:: Input

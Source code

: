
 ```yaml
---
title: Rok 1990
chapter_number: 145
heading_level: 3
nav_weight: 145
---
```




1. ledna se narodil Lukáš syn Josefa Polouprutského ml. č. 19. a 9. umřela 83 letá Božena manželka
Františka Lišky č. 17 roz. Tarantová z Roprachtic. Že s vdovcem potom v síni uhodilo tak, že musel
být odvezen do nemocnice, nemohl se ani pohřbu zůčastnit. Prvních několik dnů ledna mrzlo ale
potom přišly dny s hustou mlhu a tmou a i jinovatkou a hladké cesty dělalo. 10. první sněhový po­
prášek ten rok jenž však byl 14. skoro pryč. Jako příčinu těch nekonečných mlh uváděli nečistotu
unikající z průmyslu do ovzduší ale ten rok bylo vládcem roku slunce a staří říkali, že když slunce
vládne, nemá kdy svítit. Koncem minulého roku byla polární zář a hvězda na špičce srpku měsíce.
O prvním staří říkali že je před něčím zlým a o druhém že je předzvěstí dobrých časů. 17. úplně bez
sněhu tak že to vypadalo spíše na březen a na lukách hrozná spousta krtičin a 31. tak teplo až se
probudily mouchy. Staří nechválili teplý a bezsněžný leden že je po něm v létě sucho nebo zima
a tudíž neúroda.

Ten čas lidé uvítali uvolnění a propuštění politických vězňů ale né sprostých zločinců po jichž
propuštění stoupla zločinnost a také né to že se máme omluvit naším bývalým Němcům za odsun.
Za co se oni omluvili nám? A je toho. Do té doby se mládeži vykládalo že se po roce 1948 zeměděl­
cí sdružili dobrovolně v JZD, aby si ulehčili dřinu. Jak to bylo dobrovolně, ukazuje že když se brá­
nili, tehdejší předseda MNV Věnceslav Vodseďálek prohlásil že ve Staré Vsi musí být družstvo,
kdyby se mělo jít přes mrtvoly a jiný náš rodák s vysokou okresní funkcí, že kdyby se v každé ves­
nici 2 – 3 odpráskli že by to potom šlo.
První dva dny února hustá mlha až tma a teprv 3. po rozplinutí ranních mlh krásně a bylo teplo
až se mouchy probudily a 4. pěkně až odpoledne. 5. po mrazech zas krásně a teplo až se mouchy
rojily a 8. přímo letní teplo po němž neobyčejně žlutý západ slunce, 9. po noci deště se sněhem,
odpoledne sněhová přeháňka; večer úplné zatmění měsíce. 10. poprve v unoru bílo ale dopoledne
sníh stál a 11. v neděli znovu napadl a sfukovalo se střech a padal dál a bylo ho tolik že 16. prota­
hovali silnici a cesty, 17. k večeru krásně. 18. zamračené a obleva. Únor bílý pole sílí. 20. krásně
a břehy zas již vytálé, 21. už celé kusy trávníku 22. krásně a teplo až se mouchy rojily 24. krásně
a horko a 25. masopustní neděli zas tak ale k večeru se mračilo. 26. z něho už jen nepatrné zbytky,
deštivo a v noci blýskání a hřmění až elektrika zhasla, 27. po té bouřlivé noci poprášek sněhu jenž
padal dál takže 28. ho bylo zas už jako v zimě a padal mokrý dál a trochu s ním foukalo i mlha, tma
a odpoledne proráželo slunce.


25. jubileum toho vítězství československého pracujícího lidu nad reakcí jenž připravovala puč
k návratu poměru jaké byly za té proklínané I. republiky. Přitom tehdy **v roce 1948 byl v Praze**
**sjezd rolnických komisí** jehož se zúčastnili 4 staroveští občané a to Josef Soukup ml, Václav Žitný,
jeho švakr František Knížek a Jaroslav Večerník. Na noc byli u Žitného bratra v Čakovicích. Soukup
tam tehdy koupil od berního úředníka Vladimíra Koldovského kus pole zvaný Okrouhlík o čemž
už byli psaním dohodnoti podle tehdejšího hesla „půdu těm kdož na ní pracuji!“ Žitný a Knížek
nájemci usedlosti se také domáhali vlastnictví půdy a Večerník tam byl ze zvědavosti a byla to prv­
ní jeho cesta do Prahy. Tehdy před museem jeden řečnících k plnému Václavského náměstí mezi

::::

*Exercise aim*:
Can you repeat, word for word, every line above from the one containing "sníh stál a" down to the one containing "rolnických komisí** jehož", including both?

*Problem solution*:
sníh stál a 11. v neděli znovu napadl a sfukovalo se střech a padal dál a bylo ho tolik že 16. prota­
hovali silnici a cesty, 17. k večeru krásně. 18. zamračené a obleva. Únor bílý pole sílí. 20. krásně
a břehy zas již vytálé, 21. už celé kusy trávníku 22. krásně a teplo až se mouchy rojily 24. krásně
a horko a 25. masopustní neděli zas tak ale k večeru se mračilo. 26. z něho už jen nepatrné zbytky,
deštivo a v noci blýskání a hřmění až elektrika zhasla, 27. po té bouřlivé noci poprášek sněhu jenž
padal dál takže 28. ho bylo zas už jako v zimě a padal mokrý dál a trochu s ním foukalo i mlha, tma
a odpoledne proráželo slunce.


25. jubileum toho vítězství československého pracujícího lidu nad reakcí jenž připravovala puč
k návratu poměru jaké byly za té proklínané I. republiky. Přitom tehdy **v roce 1948 byl v Praze**
**sjezd rolnických komisí** jehož se zúčastnili 4 staroveští občané a to Josef Soukup ml, Václav Žitný,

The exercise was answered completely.